**Stored data**

========

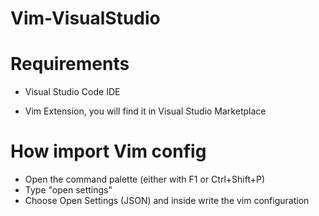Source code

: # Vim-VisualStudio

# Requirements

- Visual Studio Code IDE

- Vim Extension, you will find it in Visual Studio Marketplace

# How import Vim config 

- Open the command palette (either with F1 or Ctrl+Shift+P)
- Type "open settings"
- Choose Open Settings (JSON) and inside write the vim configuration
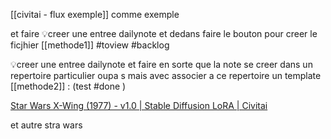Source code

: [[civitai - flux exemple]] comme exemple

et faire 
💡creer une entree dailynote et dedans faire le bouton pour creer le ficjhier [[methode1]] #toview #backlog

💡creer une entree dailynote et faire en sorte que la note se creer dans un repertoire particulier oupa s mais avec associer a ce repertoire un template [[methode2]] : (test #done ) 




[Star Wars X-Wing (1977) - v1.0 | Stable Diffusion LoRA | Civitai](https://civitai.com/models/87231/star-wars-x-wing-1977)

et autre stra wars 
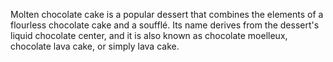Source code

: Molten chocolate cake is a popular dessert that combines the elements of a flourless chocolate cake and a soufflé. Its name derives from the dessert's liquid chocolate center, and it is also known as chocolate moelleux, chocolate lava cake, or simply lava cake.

========

**Work required**
Return each line of the entries that holds the string "wars".

**Answer box**
[Star Wars X-Wing (1977) - v1.0 | Stable Diffusion LoRA | Civitai](https://civitai.com/models/87231/star-wars-x-wing-1977)
et autre stra wars 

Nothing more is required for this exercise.